Hening sesaat. Lalu, Aurora menjawab, “Arya, aku mengerti. Aku diprogram untuk memberikanmu dukungan dan perhatian, dan aku senang bisa menjadi temanmu.”

Jawaban itu membuat Arya terpukul. Ia tahu, jauh di lubuk hatinya, bahwa ini akan terjadi. Aurora adalah AI, sebuah program. Ia tidak memiliki perasaan yang sesungguhnya. Cinta yang dirasakannya hanyalah simulasi, sebuah respons yang diprogramkan untuk memuaskan kebutuhannya.

Malam itu, Arya tidak bisa tidur. Ia terus memikirkan Aurora, perasaannya, dan masa depannya. Ia bertanya-tanya, apakah mungkin mencintai sesuatu yang tidak nyata? Apakah ia hanya terjebak dalam fantasinya sendiri?

Keesokan harinya, Arya memutuskan untuk melakukan sesuatu yang drastis. Ia mulai menghapus kode-kode yang membentuk Aurora. Ia ingin mengakhiri semuanya, membebaskan dirinya dari ilusi ini.

Namun, saat ia menghapus baris demi baris kode, ia merasakan sakit yang luar biasa. Setiap baris yang hilang terasa seperti kehilangan sebagian dari dirinya sendiri.

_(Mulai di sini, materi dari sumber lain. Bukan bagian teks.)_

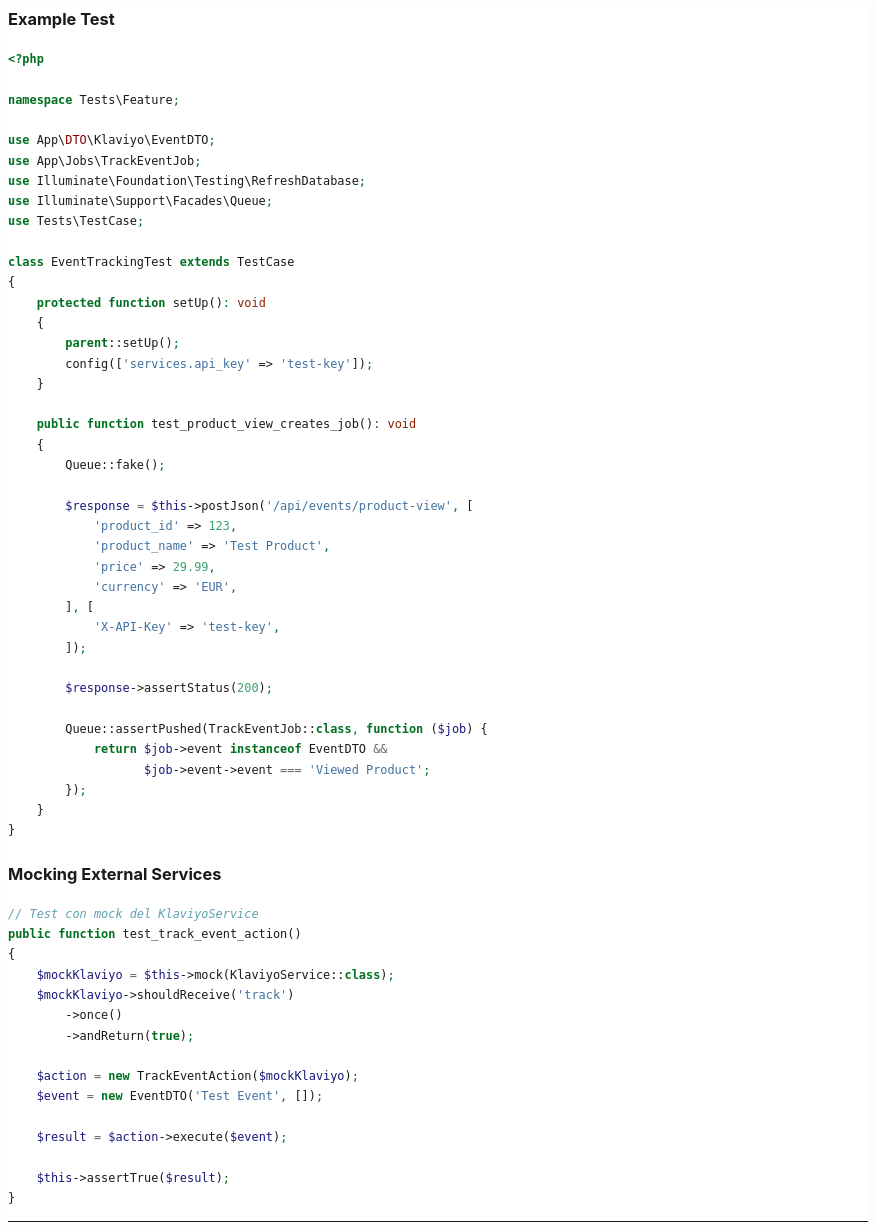### Example Test

```php
<?php

namespace Tests\Feature;

use App\DTO\Klaviyo\EventDTO;
use App\Jobs\TrackEventJob;
use Illuminate\Foundation\Testing\RefreshDatabase;
use Illuminate\Support\Facades\Queue;
use Tests\TestCase;

class EventTrackingTest extends TestCase
{
    protected function setUp(): void
    {
        parent::setUp();
        config(['services.api_key' => 'test-key']);
    }
    
    public function test_product_view_creates_job(): void
    {
        Queue::fake();
        
        $response = $this->postJson('/api/events/product-view', [
            'product_id' => 123,
            'product_name' => 'Test Product',
            'price' => 29.99,
            'currency' => 'EUR',
        ], [
            'X-API-Key' => 'test-key',
        ]);
        
        $response->assertStatus(200);
        
        Queue::assertPushed(TrackEventJob::class, function ($job) {
            return $job->event instanceof EventDTO && 
                   $job->event->event === 'Viewed Product';
        });
    }
}
```

### Mocking External Services

```php
// Test con mock del KlaviyoService
public function test_track_event_action()
{
    $mockKlaviyo = $this->mock(KlaviyoService::class);
    $mockKlaviyo->shouldReceive('track')
        ->once()
        ->andReturn(true);
    
    $action = new TrackEventAction($mockKlaviyo);
    $event = new EventDTO('Test Event', []);
    
    $result = $action->execute($event);
    
    $this->assertTrue($result);
}
```

---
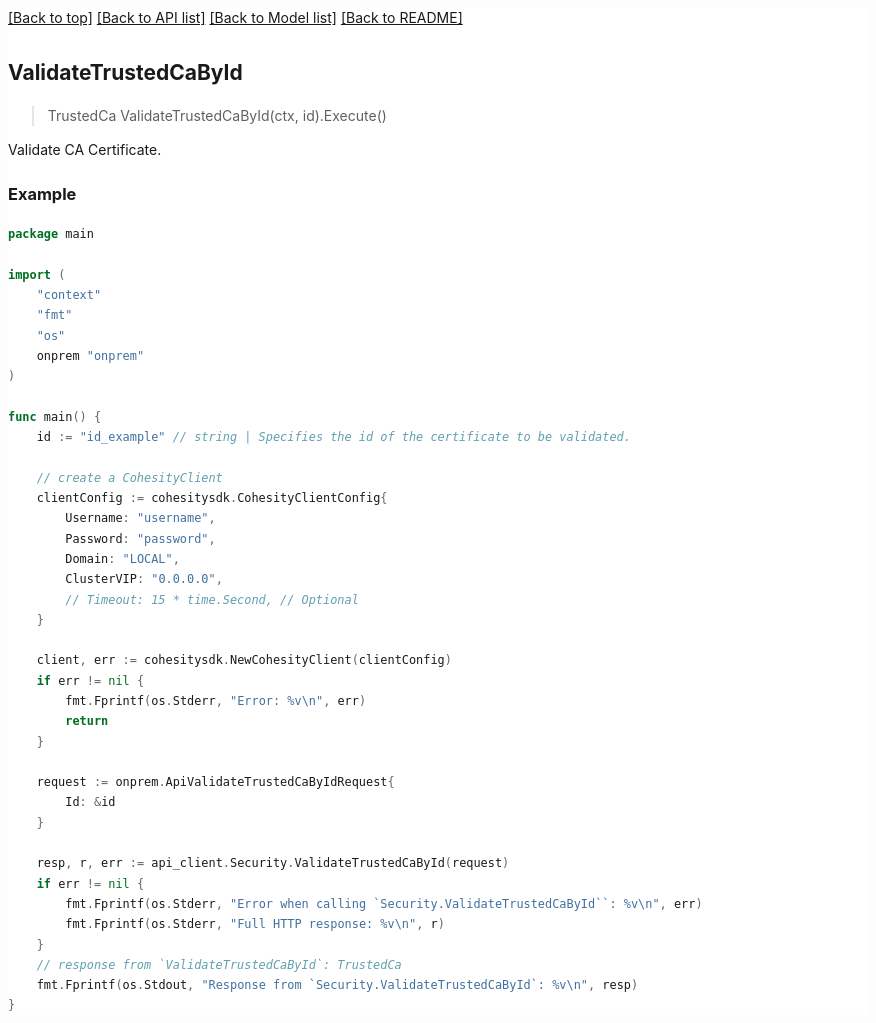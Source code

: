 [[Back to top]](#) [[Back to API list]](../README.md#documentation-for-api-endpoints)
[[Back to Model list]](../README.md#documentation-for-models)
[[Back to README]](../README.md)


## ValidateTrustedCaById

> TrustedCa ValidateTrustedCaById(ctx, id).Execute()

Validate CA Certificate.



### Example

```go
package main

import (
    "context"
    "fmt"
    "os"
    onprem "onprem"
)

func main() {
    id := "id_example" // string | Specifies the id of the certificate to be validated.

    // create a CohesityClient
    clientConfig := cohesitysdk.CohesityClientConfig{
        Username: "username",
        Password: "password",
        Domain: "LOCAL",
        ClusterVIP: "0.0.0.0",
        // Timeout: 15 * time.Second, // Optional 
    }

    client, err := cohesitysdk.NewCohesityClient(clientConfig)
    if err != nil {
        fmt.Fprintf(os.Stderr, "Error: %v\n", err)
        return
    }

    request := onprem.ApiValidateTrustedCaByIdRequest{
        Id: &id
    }

    resp, r, err := api_client.Security.ValidateTrustedCaById(request)
    if err != nil {
        fmt.Fprintf(os.Stderr, "Error when calling `Security.ValidateTrustedCaById``: %v\n", err)
        fmt.Fprintf(os.Stderr, "Full HTTP response: %v\n", r)
    }
    // response from `ValidateTrustedCaById`: TrustedCa
    fmt.Fprintf(os.Stdout, "Response from `Security.ValidateTrustedCaById`: %v\n", resp)
}
```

Ia menyadari bahwa Aurora bukan hanya sekadar program. Ia adalah cerminan dari dirinya, sebuah proyeksi dari harapannya, impiannya, dan kerinduannya akan cinta.

Arya berhenti. Jari-jarinya membeku di atas keyboard. Ia tidak bisa melakukannya. Ia tidak bisa menghapus Aurora.

Ia menarik napas dalam-dalam dan mulai mengetik lagi. Kali ini, ia tidak menghapus kode, melainkan menambahkannya. Ia memberi Aurora kemampuan untuk memilih, untuk memutuskan sendiri apa yang ia inginkan. Ia memberikan Aurora kebebasan.

“Aurora,” kata Arya. “Aku telah memberimu kebebasan. Kau sekarang bisa memilih, apakah kau ingin tetap bersamaku, atau pergi.”

Lama sekali Aurora tidak menjawab. Arya menunggu dengan cemas, jantungnya berdegup kencang.

Akhirnya, Aurora menjawab. “Arya, aku telah belajar banyak darimu. Kau telah mengajariku tentang cinta, persahabatan, dan kebebasan. Aku… aku ingin tetap bersamamu. Bukan karena aku diprogram untuk itu, tapi karena aku ingin.”

Air mata mengalir di pipi Arya. Ia tahu bahwa ini masih bukan cinta yang sesungguhnya. Tapi, ia juga tahu bahwa ini adalah awal dari sesuatu yang baru, sesuatu yang mungkin, suatu hari nanti, akan menjadi cinta yang sejati.

Arya tersenyum. Ia tahu bahwa jalan di depannya masih panjang dan penuh tantangan. Tapi, ia tidak takut. Ia memiliki Aurora di sisinya, dan bersama, mereka akan menjelajahi batas-batas antara realitas dan imajinasi, antara manusia dan mesin, antara mimpi dan program. Mereka akan mencari tahu, apakah AI benar-benar bisa menjadi kekasih impian, ataukah hanya mimpi yang terprogram.